Transaction-based data stored in relational databases* for years make a part of the volume
Unstructured data that is being streamed from social media also plays a role
Sensory and machine-to-machine generated data is increasing with time
Storage was an issue in the past, however, the costs of decreased
Velocity: examples of high speed data
Radio-Frequency identification (RFID) tags sensors* and smart metering spell out large data within a short period, reacting fast enough to have velocity data is one of the challenges.
The speed of data could be inconsistent and can have peaks, this is especially true in social media when something trends.
Daily, seasonal and event-triggered can peak and data loads can be difficult to manage, especially when there is unstructured data involved.
Variety: Different types of data ?
Structural data - is traditional relational databases and file systems
Unstructured data - Text documents, email, video, audio log files etc
It comes from various sources, the challenge comes in managing, merging and governing different varieties of data
What is data mining
Data mining is the process of using large data sets to be able to identify patterns and trends. This can be used to gain a better insight into customer behaviour and this can be then used to then drive down costs and therefore increase revenue.
What use does data mining have in business ?
Data mining could transform business in the future. Businesses could use the data to analyse the buying patterns of customers, investigate any anomalies that were not predicted, and forecast future possibilities. Through data mining, they could use it for more direct marking campaigns.
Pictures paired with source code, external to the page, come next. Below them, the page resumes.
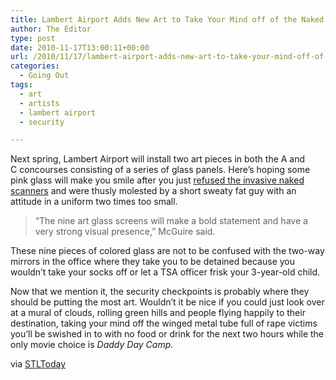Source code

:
 ```yaml
---
title: Lambert Airport Adds New Art to Take Your Mind off of the Naked Pictures They Just Took of You
author: The Editor
type: post
date: 2010-11-17T13:00:11+00:00
url: /2010/11/17/lambert-airport-adds-new-art-to-take-your-mind-off-of-the-naked-pictures-they-just-took-of-you/
categories:
  - Going Out
tags:
  - art
  - artists
  - lambert airport
  - security

---
```

[<img class="alignright size-full wp-image-6523" title="Lambert" src="http://media.punchingkitty.com/wordpress/2010/08/1365719770071305139S425x425Q85.jpeg?filter=resize&w=250" alt="" />][1]Next spring, Lambert Airport will install two art pieces in both the A and C concourses consisting of a series of glass panels. Here&#8217;s hoping some pink glass will make you smile after you just <a href="http://punchingkitty.com/2010/10/07/lambert-airport-to-get-full-body-scanners/" target="_blank">refused the invasive naked scanners</a> and were thusly molested by a short sweaty fat guy with an attitude in a uniform two times too small.

> &#8220;The nine art glass screens will make a bold statement and have a very strong visual presence,&#8221; McGuire said.

These nine pieces of colored glass are not to be confused with the two-way mirrors in the office where they take you to be detained because you wouldn&#8217;t take your socks off or let a TSA officer frisk your 3-year-old child.

Now that we mention it, the security checkpoints is probably where they should be putting the most art. Wouldn&#8217;t it be nice if you could just look over at a mural of clouds, rolling green hills and people flying happily to their destination, taking your mind off the winged metal tube full of rape victims you&#8217;ll be swished in to with no food or drink for the next two hours while the only movie choice is _Daddy Day Camp._

via <a href="http://www.stltoday.com/news/traffic/along-for-the-ride/article_cbf0924e-f1cb-11df-b9df-00127992bc8b.html" target="_blank">STLToday</a>

 [1]: http://media.punchingkitty.com/wordpress/2010/08/1365719770071305139S425x425Q85.jpeg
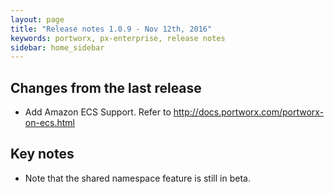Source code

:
 ```yaml
---
layout: page
title: "Release notes 1.0.9 - Nov 12th, 2016"
keywords: portworx, px-enterprise, release notes
sidebar: home_sidebar
---
```


## Changes from the last release
* Add Amazon ECS Support. Refer to http://docs.portworx.com/portworx-on-ecs.html

## Key notes
* Note that the shared namespace feature is still in beta.
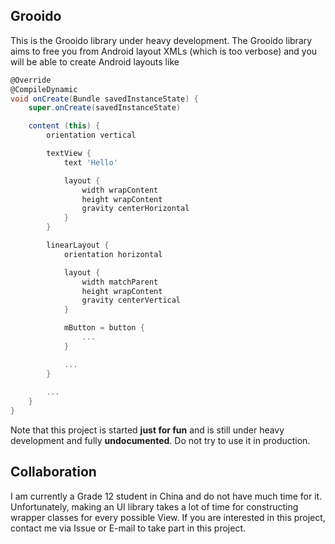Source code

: Grooido
---
This is the Grooido library under heavy development.
The Grooido library aims to free you from Android layout XMLs (which is too verbose) and you will be able to create Android layouts like
```groovy
@Override
@CompileDynamic
void onCreate(Bundle savedInstanceState) {
	super.onCreate(savedInstanceState)

	content (this) {
		orientation vertical

		textView {
			text 'Hello'

			layout {
				width wrapContent
				height wrapContent
				gravity centerHorizontal
			}
		}

		linearLayout {
			orientation horizontal

			layout {
				width matchParent
				height wrapContent
				gravity centerVertical
			}

			mButton = button {
				...
			}

			...
		}
		
		...
	}
}
```

Note that this project is started __just for fun__ and is still under heavy development and fully __undocumented__.
Do not try to use it in production.

Collaboration
---
I am currently a Grade 12 student in China and do not have much time for it.
Unfortunately, making an UI library takes a lot of time for constructing wrapper classes for every possible View.
If you are interested in this project, contact me via Issue or E-mail to take part in this project.
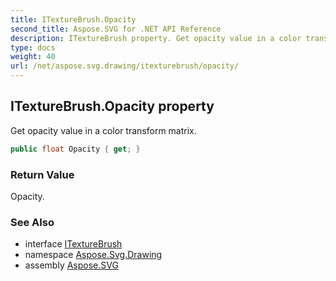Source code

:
 ```yaml
---
title: ITextureBrush.Opacity
second_title: Aspose.SVG for .NET API Reference
description: ITextureBrush property. Get opacity value in a color transform matrix
type: docs
weight: 40
url: /net/aspose.svg.drawing/itexturebrush/opacity/
---
```

## ITextureBrush.Opacity property

Get opacity value in a color transform matrix.

```csharp
public float Opacity { get; }
```

### Return Value

Opacity.

### See Also

* interface [ITextureBrush](../)
* namespace [Aspose.Svg.Drawing](../../itexturebrush/)
* assembly [Aspose.SVG](../../../)
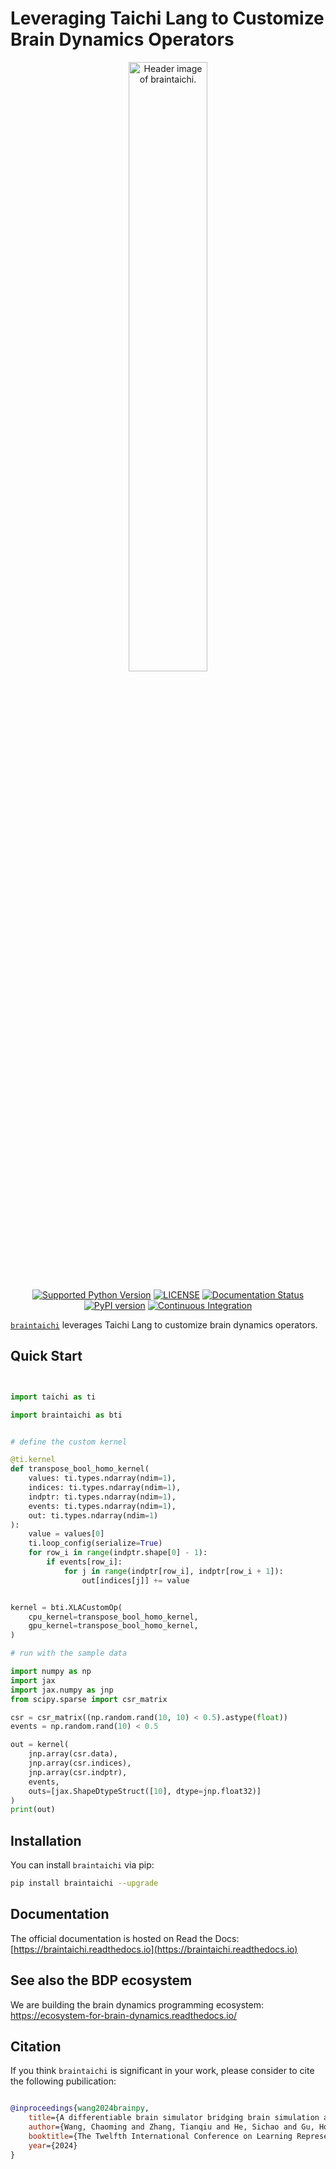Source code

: # Leveraging Taichi Lang to Customize Brain Dynamics Operators


<p align="center">
  	<img alt="Header image of braintaichi." src="https://github.com/chaoming0625/braintaichi/blob/main/docs/_static/braintaichi.png" width=50%>
</p> 



<p align="center">
	<a href="https://pypi.org/project/braintaichi/"><img alt="Supported Python Version" src="https://img.shields.io/pypi/pyversions/braintaichi"></a>
	<a href="https://github.com/chaoming0625/braintaichi/blob/main/LICENSE"><img alt="LICENSE" src="https://img.shields.io/badge/License-Apache%202.0-blue.svg"></a>
    <a href='https://braintaichi.readthedocs.io/en/latest/?badge=latest'>
        <img src='https://readthedocs.org/projects/braintaichi/badge/?version=latest' alt='Documentation Status' />
    </a>  	
    <a href="https://badge.fury.io/py/braintaichi"><img alt="PyPI version" src="https://badge.fury.io/py/braintaichi.svg"></a>
    <a href="https://github.com/chaoming0625/braintaichi/actions/workflows/CI.yml"><img alt="Continuous Integration" src="https://github.com/chaoming0625/braintaichi/actions/workflows/CI.yml/badge.svg"></a>
</p>


[``braintaichi``](https://github.com/chaoming0625/braintaichi) leverages Taichi Lang to customize brain dynamics operators.



## Quick Start

```python


import taichi as ti

import braintaichi as bti


# define the custom kernel

@ti.kernel
def transpose_bool_homo_kernel(
    values: ti.types.ndarray(ndim=1),
    indices: ti.types.ndarray(ndim=1),
    indptr: ti.types.ndarray(ndim=1),
    events: ti.types.ndarray(ndim=1),
    out: ti.types.ndarray(ndim=1)
):
    value = values[0]
    ti.loop_config(serialize=True)
    for row_i in range(indptr.shape[0] - 1):
        if events[row_i]:
            for j in range(indptr[row_i], indptr[row_i + 1]):
                out[indices[j]] += value


kernel = bti.XLACustomOp(
    cpu_kernel=transpose_bool_homo_kernel,
    gpu_kernel=transpose_bool_homo_kernel,
)

# run with the sample data

import numpy as np
import jax
import jax.numpy as jnp
from scipy.sparse import csr_matrix

csr = csr_matrix((np.random.rand(10, 10) < 0.5).astype(float))
events = np.random.rand(10) < 0.5

out = kernel(
    jnp.array(csr.data),
    jnp.array(csr.indices),
    jnp.array(csr.indptr),
    events,
    outs=[jax.ShapeDtypeStruct([10], dtype=jnp.float32)]
)
print(out)
```


## Installation

You can install ``braintaichi`` via pip:

```bash
pip install braintaichi --upgrade
```

## Documentation

The official documentation is hosted on Read the Docs: [https://braintaichi.readthedocs.io](https://braintaichi.readthedocs.io)


## See also the BDP ecosystem

We are building the brain dynamics programming ecosystem: https://ecosystem-for-brain-dynamics.readthedocs.io/


## Citation

If you think `braintaichi` is significant in your work, please consider to cite the following pubilication:

```bibtex

@inproceedings{wang2024brainpy,
    title={A differentiable brain simulator bridging brain simulation and brain-inspired computing},
    author={Wang, Chaoming and Zhang, Tianqiu and He, Sichao and Gu, Hongyaoxing and Li, Shangyang and Wu, Si},
    booktitle={The Twelfth International Conference on Learning Representations},
    year={2024}
}
```


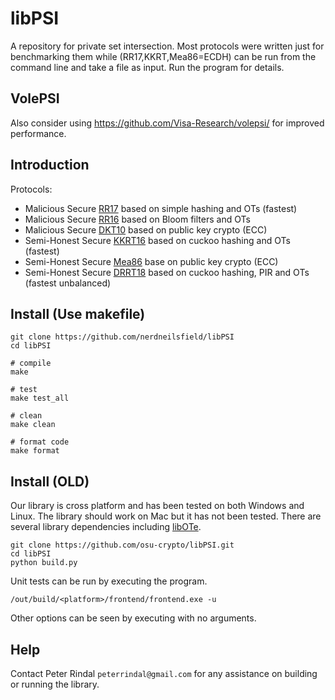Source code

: # libPSI
A repository for private set intersection. Most protocols were written just for benchmarking them while (RR17,KKRT,Mea86=ECDH) can be run from the command line and take a file as input. Run the program for details. 

## VolePSI
Also consider using https://github.com/Visa-Research/volepsi/ for improved performance.

## Introduction
Protocols:

 * Malicious Secure [RR17](https://eprint.iacr.org/2017/769) based on simple hashing and OTs (fastest)
 * Malicious Secure [RR16](https://eprint.iacr.org/2016/746) based on Bloom filters and OTs
 * Malicious Secure [DKT10](https://eprint.iacr.org/2010/469) based on public key crypto (ECC)
 * Semi-Honest Secure [KKRT16](https://eprint.iacr.org/2016/799) based on cuckoo hashing and OTs (fastest)
 * Semi-Honest Secure [Mea86](http://ieeexplore.ieee.org/document/6234849/) base on public key crypto (ECC)
 * Semi-Honest Secure [DRRT18](https://eprint.iacr.org/2018/579.pdf) based on cuckoo hashing, PIR and OTs (fastest unbalanced)
 
## Install (Use makefile)

```
git clone https://github.com/nerdneilsfield/libPSI
cd libPSI

# compile
make 

# test
make test_all

# clean
make clean

# format code
make format
```


## Install (OLD)

Our library is cross platform and has been tested on both Windows and Linux. The library should work on Mac but it has not been tested. There are several library dependencies including [libOTe](https://github.com/osu-crypto/libOte). 


```
git clone https://github.com/osu-crypto/libPSI.git
cd libPSI
python build.py
```

Unit tests can be run by executing the program.

```
/out/build/<platform>/frontend/frontend.exe -u
```
Other options can be seen by executing with no arguments.
## Help

Contact Peter Rindal `peterrindal@gmail.com` for any assistance on building or running the library.
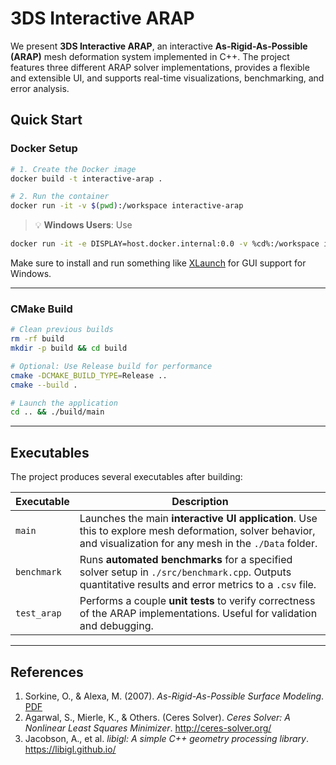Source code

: # 3DS Interactive ARAP

We present **3DS Interactive ARAP**, an interactive **As-Rigid-As-Possible (ARAP)** mesh deformation system implemented in C++. The project features three different ARAP solver implementations, provides a flexible and extensible UI, and supports real-time visualizations, benchmarking, and error analysis.


##  Quick Start

### Docker Setup

```bash
# 1. Create the Docker image
docker build -t interactive-arap .

# 2. Run the container
docker run -it -v $(pwd):/workspace interactive-arap
```

> 💡 **Windows Users**: Use  
```bash
docker run -it -e DISPLAY=host.docker.internal:0.0 -v %cd%:/workspace interactive-arap
```
Make sure to install and run something like [XLaunch](https://sourceforge.net/projects/xming/) for GUI support for Windows.

---

### CMake Build

```bash
# Clean previous builds
rm -rf build
mkdir -p build && cd build

# Optional: Use Release build for performance
cmake -DCMAKE_BUILD_TYPE=Release .. 
cmake --build .

# Launch the application
cd .. && ./build/main
```

---

## Executables

The project produces several executables after building:

| Executable        | Description |
|-------------------|-------------|
| `main`            | Launches the main **interactive UI application**. Use this to explore mesh deformation, solver behavior, and visualization for any mesh in the `./Data` folder. |
| `benchmark`       | Runs **automated benchmarks** for a specified solver setup in `./src/benchmark.cpp`. Outputs quantitative results and error metrics to a `.csv` file. |
| `test_arap`| Performs a couple **unit tests** to verify correctness of the ARAP implementations. Useful for validation and debugging. |

---

## References

1. Sorkine, O., & Alexa, M. (2007). *As-Rigid-As-Possible Surface Modeling*. [PDF](https://igl.ethz.ch/projects/ARAP/)
2. Agarwal, S., Mierle, K., & Others. (Ceres Solver). *Ceres Solver: A Nonlinear Least Squares Minimizer*. http://ceres-solver.org/
3. Jacobson, A., et al. *libigl: A simple C++ geometry processing library*. https://libigl.github.io/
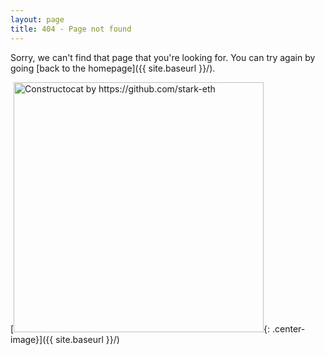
 ```yaml
---
layout: page
title: 404 - Page not found
---
```


Sorry, we can't find that page that you're looking for. You can try again by going [back to the homepage]({{ site.baseurl }}/).

[<img src="{{ site.baseurl }}/images/404.png" alt="Constructocat by https://github.com/stark-eth" style="width: 400px;"/>{: .center-image}]({{ site.baseurl }}/)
How do auditors use data mining ?
have been using data mining techniques to analyse large sets of data rather than the traditional sampling techniques used to gain assurance over large balances.
How would management accountants use data mining ?
They may be required to do forecasting and the ability to analyse both financial and non-financial data can help to improve the understanding of cost drivers.
Tax data analytics
An example of how data analytics might be used is the capability to predict the potential tax consequences of potential M&A
Benefits of big data
the sheer amount of data that can be collected means that sampling errors/bias can be avoided, as you are reviewing all data.
Quality of data might be less important if analysing larger data sets, however, you need to consider how reliable the data is and how that can impact the quality of the conclusions.
Issues with big data
Are we drawing the wrong conclusion from the patterns? An example of this is where investors tried to deduct sales tends at Walmart from satellite photos of the car parks found that many motorists were visiting rival stores.
It is important for you to distinguish between correlation and causation. A famous example shows that there is a correlation between ice cream sales and crime.